The new studies suggest potential therapies for managing the aftermath of pain and pressure sores, repairing nervous system damage, and speeding recovery. The findings were presented at Neuroscience 2012, the annual meeting of the Society for Neuroscience and the world's largest source of emerging news about brain science and health.
In the United States, approximately 12,000 people are hospitalized for spinal cord injury (SCI) each year, and at least 270,000 people live with it. The initial injury is usually compounded by a wave of immune activity that can extend the initial nervous system damage, and complications of SCI may include pain and pressure sores that compromise the quality of life. New research is tackling all of these dimensions of SCI.
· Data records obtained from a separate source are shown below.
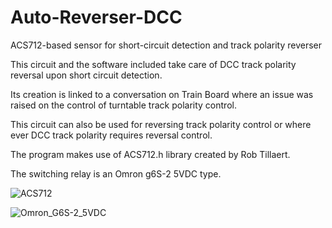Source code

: # Auto-Reverser-DCC
ACS712-based sensor for short-circuit detection and track polarity reverser

This circuit and the software included take care of DCC track polarity reversal upon short circuit detection.

Its creation is linked to a conversation on Train Board where an issue was raised on the control of turntable track polarity control.

This circuit can also be used for reversing track polarity control or where ever DCC track polarity requires reversal control.

The program makes use of ACS712.h library created by Rob Tillaert.

The switching relay is an Omron g6S-2 5VDC type.

![ACS712](https://github.com/Erik84750/Auto-Reverser-DCC/assets/20128852/e95ff3a0-db89-4341-a467-8d4ad5d98f4b)


![Omron_G6S-2_5VDC](https://github.com/Erik84750/Auto-Reverser-DCC/assets/20128852/4e6ae6d1-0a37-4376-94b5-8236774471b1)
Today's new findings show that:
Nervous system tracts that are left intact but nonfunctioning following SCI appear to be reactivated through deep brain stimulation, speeding recovery of walking in a rodent model (Brian Noga, PhD, abstract 678.12).
Painful and sometime life-threatening pressure sores due to immobilizing nervous system injuries may be prevented by underwear wired to deliver tiny electrical currents that contract the paralyzed buttocks muscles, mimicking the natural fidgeting of able-bodied people (Sean Dukelow, MD, PhD, abstract 475.09).
Carbon monoxide's anti-inflammatory effects appear to accelerate healing in rats with spinal cord injury, possibly by altering the balance of immune cells and limiting the damage caused by molecules called free radicals (Yang Teng, MD, PhD, abstract 450.11).
Social contact appears to lessen the pain that follows peripheral nerve injury. A new mouse study correlates the healing social behavior with biochemicals in the brain and spinal cord (Adam Hinzey, abstract 786.04).
"While the damage of SCI can appear to be immediate and dramatic, the biological events that lead to extensive nerve and tissue damage are complex, and injuries evolve over time," said press conference moderator Jacqueline Bresnahan, PhD, of the University of California, San Francisco, an expert on nervous system trauma caused by spinal cord injuries. "Today researchers are finding ways to intervene in the cascade of molecular changes that follow SCI. From understanding immune cell responses to the healing power of social contact, researchers are finding new ways to treat and rehabilitate patients."